Required work | Could you reproduce the lines below from the one with "that went down:**" through the one with "4:30 PM (UTC)"? Keep both ends and add nothing.

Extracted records
_ _ _

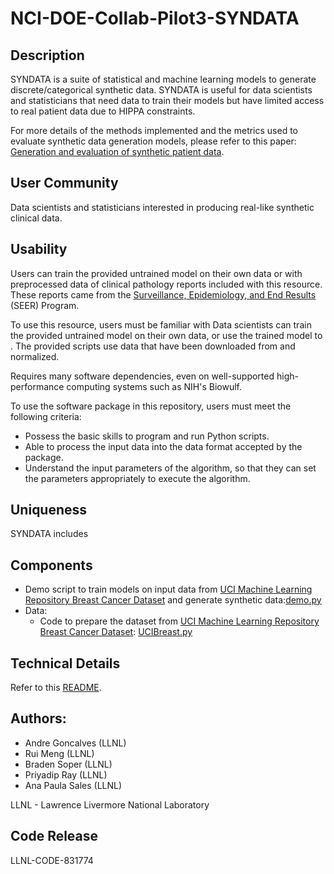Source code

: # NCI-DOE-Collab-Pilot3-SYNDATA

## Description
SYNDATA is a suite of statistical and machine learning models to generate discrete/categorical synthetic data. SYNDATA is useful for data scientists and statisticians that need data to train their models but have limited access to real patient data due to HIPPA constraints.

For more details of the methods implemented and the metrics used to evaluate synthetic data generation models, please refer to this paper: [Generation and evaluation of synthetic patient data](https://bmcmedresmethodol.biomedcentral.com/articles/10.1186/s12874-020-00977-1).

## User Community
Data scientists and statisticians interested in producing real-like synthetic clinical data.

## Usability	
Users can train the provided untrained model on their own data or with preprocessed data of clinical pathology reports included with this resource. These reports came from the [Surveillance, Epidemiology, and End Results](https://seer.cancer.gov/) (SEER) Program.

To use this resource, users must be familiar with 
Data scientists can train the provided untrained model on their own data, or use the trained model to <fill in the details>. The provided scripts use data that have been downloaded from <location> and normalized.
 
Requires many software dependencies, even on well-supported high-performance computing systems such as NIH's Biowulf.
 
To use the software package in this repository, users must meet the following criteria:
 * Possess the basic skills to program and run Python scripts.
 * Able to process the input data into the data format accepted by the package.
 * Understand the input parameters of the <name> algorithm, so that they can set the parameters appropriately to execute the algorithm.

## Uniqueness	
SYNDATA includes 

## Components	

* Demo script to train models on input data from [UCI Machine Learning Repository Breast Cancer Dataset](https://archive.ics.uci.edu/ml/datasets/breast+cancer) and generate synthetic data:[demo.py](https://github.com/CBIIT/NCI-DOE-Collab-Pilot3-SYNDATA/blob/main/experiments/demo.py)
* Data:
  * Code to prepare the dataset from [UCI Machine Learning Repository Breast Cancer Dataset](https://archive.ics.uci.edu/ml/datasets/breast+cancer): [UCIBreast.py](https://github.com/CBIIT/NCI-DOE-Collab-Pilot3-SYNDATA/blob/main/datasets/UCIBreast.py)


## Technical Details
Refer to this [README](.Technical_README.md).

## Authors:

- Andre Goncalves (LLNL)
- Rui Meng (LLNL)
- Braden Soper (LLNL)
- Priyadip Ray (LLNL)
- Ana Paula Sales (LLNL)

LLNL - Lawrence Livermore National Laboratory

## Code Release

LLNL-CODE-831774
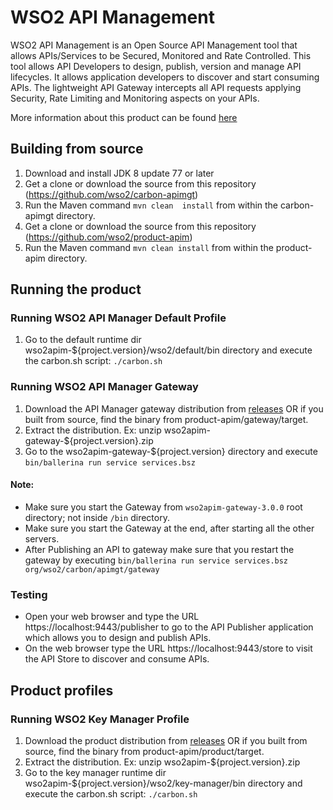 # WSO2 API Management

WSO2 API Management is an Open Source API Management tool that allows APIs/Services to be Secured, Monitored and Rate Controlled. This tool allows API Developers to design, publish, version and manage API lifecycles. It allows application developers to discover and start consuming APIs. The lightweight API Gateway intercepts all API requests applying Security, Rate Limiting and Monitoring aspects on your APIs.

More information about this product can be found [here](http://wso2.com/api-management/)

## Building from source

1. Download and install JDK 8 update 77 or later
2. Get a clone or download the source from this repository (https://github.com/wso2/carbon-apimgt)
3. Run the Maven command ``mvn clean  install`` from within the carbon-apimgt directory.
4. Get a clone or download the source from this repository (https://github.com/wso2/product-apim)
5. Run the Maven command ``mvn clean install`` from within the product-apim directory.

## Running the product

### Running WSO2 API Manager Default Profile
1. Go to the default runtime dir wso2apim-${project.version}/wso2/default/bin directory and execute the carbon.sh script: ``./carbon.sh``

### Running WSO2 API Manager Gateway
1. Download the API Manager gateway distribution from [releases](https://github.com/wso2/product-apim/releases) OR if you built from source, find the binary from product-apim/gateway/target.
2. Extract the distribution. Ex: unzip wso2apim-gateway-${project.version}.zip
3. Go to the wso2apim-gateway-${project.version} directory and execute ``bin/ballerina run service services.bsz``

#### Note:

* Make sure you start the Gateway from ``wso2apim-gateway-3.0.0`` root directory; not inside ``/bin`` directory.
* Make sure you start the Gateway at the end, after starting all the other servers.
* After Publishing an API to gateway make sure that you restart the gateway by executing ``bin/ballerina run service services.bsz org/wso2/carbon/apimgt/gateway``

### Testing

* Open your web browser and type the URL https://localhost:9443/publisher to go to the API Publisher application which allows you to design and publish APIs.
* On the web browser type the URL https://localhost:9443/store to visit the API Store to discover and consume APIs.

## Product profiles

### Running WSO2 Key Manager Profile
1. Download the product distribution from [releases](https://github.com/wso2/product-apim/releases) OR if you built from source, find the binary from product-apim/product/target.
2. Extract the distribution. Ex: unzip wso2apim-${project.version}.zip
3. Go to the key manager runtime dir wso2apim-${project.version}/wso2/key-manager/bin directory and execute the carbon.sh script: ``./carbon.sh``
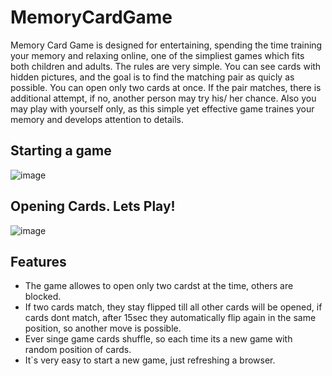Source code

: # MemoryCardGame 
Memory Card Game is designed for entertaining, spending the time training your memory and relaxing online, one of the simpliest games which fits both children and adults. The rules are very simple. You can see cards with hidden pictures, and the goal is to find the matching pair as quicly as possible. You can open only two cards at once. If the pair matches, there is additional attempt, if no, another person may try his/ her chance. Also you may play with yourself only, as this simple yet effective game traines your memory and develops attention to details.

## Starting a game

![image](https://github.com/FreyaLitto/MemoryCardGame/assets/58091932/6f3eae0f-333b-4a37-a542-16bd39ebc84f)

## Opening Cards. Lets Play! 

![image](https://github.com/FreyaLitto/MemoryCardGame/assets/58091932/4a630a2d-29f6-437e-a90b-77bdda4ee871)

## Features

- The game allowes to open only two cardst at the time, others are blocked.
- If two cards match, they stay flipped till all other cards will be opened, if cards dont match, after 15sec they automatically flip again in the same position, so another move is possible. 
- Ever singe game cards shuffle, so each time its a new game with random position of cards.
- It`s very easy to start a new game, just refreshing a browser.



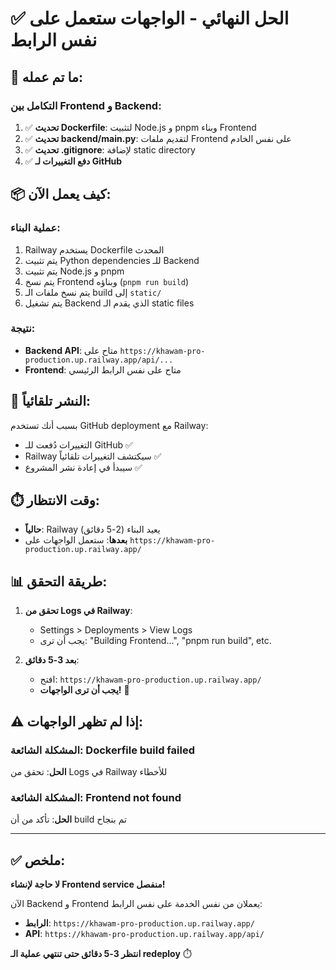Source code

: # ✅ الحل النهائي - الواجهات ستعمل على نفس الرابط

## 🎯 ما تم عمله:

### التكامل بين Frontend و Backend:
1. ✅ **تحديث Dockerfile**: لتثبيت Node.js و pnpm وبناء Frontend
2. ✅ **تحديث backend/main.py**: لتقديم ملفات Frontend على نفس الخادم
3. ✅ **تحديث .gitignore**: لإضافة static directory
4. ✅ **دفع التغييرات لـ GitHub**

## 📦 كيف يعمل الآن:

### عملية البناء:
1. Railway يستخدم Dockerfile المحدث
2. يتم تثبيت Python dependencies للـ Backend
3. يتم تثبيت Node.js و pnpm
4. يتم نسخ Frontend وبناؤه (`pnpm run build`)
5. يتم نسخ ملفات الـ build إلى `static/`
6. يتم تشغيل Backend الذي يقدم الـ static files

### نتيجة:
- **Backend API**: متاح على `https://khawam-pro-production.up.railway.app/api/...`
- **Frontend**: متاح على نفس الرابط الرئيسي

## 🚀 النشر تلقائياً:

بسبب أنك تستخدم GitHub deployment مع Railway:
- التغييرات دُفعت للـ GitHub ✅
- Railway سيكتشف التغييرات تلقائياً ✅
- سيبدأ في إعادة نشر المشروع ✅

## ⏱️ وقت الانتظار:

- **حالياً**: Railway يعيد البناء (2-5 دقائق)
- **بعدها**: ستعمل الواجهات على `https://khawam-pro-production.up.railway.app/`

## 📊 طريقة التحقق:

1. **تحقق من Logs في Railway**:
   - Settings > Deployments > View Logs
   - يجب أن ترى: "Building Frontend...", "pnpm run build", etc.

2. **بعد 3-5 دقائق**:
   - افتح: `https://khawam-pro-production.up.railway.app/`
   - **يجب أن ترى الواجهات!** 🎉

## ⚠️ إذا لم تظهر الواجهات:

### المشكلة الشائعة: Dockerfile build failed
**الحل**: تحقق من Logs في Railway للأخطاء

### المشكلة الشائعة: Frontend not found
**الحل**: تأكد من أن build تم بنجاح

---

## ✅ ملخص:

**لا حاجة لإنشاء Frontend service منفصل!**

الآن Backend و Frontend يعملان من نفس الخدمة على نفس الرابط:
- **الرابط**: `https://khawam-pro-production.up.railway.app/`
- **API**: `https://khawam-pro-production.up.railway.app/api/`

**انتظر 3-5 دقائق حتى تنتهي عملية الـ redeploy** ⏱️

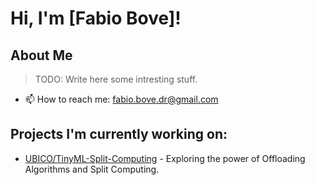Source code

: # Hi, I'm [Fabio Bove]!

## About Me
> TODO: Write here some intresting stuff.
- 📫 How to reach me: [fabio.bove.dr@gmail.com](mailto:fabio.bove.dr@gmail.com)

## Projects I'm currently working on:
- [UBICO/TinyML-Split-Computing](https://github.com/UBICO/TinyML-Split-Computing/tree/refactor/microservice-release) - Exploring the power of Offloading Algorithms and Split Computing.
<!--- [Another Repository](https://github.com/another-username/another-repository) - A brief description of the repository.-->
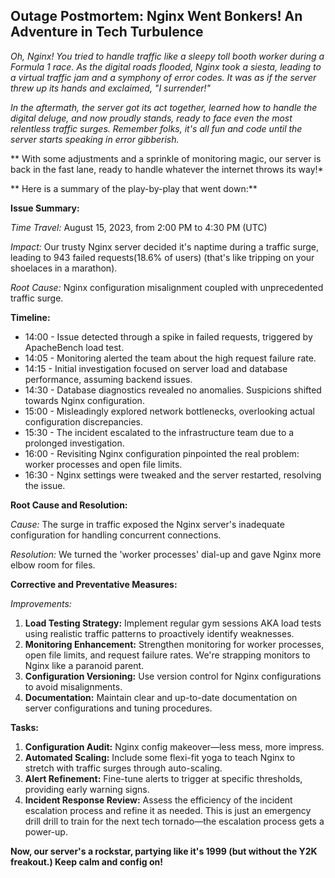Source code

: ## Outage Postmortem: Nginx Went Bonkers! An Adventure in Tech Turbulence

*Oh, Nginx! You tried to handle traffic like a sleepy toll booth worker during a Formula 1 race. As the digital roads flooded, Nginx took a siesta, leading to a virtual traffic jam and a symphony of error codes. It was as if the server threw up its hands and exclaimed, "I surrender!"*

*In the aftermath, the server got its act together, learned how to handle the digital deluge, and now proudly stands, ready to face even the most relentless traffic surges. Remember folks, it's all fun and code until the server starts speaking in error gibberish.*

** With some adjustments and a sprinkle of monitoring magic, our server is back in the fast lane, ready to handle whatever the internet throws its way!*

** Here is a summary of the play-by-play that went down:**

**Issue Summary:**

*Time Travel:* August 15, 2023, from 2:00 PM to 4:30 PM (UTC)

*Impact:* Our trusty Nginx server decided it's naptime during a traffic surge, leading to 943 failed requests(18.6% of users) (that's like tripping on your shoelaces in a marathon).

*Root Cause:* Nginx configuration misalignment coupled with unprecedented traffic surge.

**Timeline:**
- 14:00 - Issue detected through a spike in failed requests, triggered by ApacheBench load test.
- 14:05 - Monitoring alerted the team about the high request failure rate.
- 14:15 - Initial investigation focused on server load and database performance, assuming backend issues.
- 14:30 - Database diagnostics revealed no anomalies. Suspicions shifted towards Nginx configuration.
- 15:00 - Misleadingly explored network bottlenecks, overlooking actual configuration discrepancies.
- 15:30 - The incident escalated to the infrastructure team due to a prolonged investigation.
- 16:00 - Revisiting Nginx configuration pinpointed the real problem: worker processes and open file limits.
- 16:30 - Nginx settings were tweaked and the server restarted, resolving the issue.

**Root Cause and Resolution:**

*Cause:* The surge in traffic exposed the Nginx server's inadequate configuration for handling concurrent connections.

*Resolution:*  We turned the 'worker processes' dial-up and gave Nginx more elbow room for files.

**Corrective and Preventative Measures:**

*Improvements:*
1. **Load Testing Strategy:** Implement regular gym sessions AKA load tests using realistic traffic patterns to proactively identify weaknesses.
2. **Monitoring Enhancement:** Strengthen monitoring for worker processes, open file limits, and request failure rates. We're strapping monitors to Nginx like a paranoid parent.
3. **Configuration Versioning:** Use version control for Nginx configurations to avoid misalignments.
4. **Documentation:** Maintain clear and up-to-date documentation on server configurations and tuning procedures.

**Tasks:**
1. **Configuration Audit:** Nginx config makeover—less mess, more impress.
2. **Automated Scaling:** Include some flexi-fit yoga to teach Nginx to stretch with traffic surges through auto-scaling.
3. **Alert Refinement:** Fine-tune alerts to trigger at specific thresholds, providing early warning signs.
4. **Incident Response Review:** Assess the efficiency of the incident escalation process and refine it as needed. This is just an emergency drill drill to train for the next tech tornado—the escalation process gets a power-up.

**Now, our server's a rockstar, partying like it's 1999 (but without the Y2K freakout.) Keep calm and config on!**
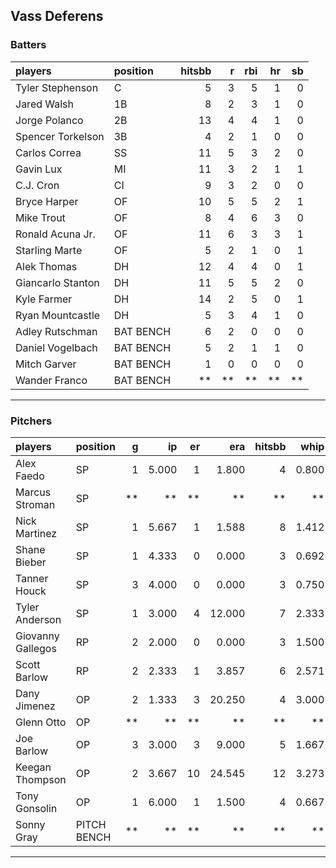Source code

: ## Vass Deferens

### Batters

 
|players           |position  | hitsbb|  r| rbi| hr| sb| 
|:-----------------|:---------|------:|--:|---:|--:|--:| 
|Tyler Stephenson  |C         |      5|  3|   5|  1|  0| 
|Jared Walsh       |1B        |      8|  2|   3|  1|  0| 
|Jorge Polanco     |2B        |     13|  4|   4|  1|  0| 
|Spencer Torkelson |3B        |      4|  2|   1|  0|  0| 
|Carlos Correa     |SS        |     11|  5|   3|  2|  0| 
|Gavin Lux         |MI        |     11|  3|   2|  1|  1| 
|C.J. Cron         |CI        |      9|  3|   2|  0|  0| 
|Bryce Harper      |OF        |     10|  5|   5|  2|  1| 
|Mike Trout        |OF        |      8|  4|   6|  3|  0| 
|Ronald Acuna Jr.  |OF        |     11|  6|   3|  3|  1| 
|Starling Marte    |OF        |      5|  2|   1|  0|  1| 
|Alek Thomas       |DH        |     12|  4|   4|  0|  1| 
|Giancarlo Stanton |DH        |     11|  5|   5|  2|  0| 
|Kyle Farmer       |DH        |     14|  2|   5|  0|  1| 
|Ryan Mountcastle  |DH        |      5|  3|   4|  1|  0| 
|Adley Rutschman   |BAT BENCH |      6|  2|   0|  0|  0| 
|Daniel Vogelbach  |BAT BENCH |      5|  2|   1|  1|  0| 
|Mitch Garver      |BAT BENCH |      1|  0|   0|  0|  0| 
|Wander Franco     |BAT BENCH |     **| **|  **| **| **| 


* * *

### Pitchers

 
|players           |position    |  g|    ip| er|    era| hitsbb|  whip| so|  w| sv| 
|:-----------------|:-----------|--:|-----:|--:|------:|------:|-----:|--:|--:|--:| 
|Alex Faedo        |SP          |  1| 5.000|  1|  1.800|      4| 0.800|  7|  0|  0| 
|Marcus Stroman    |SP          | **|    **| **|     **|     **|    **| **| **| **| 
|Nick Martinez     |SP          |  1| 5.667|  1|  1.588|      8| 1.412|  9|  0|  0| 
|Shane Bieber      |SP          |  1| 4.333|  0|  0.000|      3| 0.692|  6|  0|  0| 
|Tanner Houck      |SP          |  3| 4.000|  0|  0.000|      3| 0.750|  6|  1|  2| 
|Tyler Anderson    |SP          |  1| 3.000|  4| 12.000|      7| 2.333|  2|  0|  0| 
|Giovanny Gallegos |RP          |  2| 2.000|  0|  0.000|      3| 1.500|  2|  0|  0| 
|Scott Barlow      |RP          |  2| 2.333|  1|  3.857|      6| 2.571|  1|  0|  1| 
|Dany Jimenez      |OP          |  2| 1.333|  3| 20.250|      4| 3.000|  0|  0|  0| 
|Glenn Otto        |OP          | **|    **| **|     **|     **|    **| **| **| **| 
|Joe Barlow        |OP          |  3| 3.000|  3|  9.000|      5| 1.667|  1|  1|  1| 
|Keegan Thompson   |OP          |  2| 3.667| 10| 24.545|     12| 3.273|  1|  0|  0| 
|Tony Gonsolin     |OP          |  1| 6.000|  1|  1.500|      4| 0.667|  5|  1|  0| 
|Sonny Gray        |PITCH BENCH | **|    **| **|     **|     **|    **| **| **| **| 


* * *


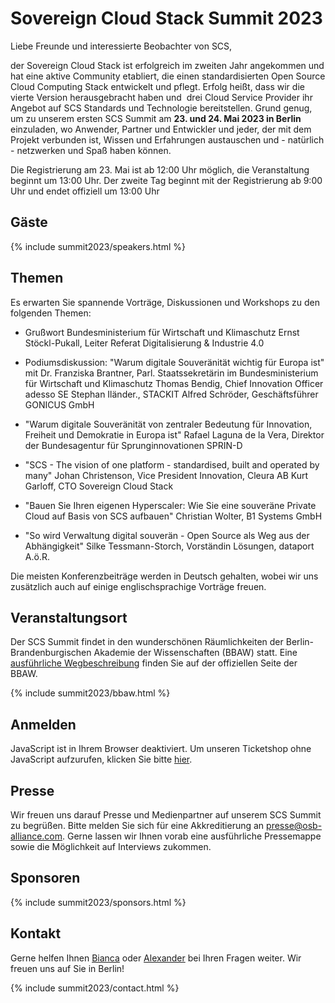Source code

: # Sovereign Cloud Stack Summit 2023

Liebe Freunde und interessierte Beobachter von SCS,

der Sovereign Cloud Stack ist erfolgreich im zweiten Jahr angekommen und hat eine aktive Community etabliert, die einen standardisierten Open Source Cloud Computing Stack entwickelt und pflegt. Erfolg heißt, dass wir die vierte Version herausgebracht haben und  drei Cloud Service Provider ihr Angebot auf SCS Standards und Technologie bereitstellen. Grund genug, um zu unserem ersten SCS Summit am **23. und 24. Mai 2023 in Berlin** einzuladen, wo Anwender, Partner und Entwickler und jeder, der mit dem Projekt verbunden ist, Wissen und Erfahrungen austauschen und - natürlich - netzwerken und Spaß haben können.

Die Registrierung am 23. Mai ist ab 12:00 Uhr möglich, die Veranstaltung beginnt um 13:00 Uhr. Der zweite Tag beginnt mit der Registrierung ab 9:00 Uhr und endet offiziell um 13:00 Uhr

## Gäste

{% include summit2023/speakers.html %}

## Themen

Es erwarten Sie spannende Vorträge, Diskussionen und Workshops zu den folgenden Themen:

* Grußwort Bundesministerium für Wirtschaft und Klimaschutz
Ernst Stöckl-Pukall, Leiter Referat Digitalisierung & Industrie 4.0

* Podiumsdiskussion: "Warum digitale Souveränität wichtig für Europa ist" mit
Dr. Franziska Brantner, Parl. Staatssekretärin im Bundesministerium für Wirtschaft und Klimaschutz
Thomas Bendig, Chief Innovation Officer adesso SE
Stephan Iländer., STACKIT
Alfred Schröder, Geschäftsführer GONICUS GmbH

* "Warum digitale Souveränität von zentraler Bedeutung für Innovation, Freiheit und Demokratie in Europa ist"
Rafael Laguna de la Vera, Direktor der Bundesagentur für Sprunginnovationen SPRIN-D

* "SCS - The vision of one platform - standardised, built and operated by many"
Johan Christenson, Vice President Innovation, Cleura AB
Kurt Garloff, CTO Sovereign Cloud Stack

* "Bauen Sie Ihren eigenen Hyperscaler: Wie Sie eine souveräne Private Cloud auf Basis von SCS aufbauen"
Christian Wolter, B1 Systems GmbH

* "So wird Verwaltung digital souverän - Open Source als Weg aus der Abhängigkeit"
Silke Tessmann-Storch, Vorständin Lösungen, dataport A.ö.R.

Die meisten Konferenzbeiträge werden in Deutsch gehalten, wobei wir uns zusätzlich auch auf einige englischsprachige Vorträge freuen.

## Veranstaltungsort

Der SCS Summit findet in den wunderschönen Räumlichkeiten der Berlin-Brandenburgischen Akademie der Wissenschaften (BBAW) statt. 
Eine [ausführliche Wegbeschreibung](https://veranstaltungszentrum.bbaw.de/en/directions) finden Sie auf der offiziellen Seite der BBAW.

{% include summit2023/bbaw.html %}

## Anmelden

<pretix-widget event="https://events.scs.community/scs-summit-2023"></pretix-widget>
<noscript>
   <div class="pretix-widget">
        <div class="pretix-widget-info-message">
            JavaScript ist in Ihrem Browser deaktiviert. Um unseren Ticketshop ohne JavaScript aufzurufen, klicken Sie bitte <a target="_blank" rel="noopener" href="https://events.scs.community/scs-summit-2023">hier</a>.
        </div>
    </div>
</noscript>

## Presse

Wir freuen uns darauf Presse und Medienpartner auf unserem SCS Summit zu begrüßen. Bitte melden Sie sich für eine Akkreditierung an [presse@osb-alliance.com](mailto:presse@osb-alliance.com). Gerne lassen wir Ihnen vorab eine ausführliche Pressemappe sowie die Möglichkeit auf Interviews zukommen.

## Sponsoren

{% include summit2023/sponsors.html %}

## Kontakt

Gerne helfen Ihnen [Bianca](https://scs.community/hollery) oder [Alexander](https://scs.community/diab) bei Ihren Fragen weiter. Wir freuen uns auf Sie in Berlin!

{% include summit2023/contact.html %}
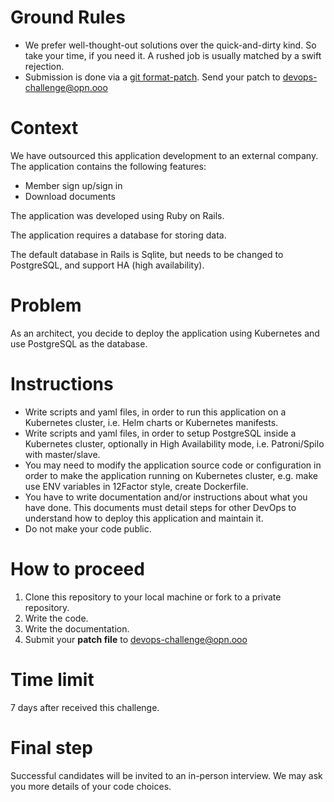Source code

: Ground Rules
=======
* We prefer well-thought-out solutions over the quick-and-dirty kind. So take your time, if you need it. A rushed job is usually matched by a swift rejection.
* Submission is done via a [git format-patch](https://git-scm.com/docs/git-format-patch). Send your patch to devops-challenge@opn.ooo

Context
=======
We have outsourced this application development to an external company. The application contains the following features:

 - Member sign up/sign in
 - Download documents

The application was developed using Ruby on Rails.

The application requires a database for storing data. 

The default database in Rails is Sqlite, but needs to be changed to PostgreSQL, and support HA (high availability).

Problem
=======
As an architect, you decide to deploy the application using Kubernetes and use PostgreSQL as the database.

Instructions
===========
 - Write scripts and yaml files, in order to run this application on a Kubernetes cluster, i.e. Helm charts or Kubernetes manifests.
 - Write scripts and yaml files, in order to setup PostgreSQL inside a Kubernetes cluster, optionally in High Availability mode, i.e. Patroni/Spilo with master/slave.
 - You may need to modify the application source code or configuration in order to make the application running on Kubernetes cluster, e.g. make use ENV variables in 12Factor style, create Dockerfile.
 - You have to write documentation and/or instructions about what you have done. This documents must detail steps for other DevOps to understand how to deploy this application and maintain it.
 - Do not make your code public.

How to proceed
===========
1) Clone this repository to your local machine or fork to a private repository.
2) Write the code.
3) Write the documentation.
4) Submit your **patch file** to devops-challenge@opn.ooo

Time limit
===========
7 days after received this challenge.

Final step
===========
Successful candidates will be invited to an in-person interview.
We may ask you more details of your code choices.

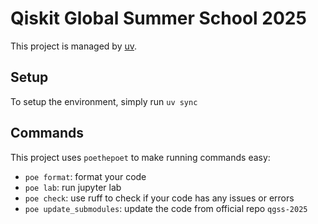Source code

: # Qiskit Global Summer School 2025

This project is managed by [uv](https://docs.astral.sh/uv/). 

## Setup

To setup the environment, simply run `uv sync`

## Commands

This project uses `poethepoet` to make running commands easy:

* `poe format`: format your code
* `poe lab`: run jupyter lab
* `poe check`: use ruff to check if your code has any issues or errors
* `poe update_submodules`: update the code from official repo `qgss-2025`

_ _ _

Solution |
** Here is a summary of the play-by-play that went down:**

**Issue Summary:**

*Time Travel:* August 15, 2023, from 2:00 PM to 4:30 PM (UTC)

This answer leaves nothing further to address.